- **What is required**
All lines of the records below that contain the word "exit" must be listed.

- **Source information**
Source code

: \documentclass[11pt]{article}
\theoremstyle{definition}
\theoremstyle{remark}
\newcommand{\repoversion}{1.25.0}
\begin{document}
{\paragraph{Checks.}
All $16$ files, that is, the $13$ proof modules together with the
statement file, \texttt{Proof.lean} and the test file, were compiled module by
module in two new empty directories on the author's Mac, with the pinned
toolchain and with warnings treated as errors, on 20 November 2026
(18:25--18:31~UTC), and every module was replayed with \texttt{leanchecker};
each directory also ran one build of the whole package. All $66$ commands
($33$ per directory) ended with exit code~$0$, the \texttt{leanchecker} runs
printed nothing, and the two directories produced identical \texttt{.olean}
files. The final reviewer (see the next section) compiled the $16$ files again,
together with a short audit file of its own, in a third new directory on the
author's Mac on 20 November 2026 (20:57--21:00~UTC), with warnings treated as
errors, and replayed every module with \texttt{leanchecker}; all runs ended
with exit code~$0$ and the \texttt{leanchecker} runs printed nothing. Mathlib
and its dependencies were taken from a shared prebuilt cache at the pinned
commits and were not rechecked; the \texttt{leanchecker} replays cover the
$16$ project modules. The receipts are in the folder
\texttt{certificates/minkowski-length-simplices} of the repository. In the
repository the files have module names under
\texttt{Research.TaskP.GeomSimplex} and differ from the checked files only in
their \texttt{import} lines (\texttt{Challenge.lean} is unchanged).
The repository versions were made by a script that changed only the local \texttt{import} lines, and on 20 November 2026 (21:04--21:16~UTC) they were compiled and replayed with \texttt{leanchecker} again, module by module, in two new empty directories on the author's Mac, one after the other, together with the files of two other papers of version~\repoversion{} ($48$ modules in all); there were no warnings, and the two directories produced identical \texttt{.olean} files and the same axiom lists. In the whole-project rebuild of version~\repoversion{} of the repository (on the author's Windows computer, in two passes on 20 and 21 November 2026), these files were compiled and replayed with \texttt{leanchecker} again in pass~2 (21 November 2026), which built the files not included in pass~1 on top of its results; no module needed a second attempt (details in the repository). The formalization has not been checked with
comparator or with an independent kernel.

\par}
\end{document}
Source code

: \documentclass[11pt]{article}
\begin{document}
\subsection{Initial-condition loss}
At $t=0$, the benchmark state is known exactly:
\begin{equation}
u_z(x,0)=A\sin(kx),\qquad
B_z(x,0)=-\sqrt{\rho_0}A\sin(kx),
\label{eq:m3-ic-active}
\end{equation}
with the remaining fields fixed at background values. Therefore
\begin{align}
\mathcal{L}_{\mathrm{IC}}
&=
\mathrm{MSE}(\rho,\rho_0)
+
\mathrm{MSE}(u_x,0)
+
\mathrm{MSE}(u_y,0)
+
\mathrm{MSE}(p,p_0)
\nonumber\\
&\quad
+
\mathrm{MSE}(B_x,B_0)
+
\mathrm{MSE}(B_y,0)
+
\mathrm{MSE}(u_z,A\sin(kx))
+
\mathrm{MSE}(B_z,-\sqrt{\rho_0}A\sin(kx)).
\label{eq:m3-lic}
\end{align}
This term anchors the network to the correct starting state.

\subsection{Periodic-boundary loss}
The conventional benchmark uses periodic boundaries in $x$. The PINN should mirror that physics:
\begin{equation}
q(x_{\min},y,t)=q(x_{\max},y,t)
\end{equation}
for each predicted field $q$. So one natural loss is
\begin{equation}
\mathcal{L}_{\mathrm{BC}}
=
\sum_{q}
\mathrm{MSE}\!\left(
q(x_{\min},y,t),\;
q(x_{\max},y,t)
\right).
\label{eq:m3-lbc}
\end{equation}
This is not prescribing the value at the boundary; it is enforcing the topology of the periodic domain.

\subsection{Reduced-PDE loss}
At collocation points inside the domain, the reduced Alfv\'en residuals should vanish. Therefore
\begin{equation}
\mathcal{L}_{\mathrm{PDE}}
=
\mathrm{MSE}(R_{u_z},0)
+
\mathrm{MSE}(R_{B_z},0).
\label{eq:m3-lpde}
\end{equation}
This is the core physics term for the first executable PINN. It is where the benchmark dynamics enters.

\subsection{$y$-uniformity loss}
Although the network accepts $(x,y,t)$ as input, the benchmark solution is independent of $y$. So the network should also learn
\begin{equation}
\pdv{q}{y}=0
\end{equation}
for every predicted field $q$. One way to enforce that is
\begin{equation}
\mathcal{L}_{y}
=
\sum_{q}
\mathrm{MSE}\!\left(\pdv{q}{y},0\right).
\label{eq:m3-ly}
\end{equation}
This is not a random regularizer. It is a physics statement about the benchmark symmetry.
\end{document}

- **Exercise output**
($33$ per directory) ended with exit code~$0$, the \texttt{leanchecker} runs
with exit code~$0$ and the \texttt{leanchecker} runs printed nothing. Mathlib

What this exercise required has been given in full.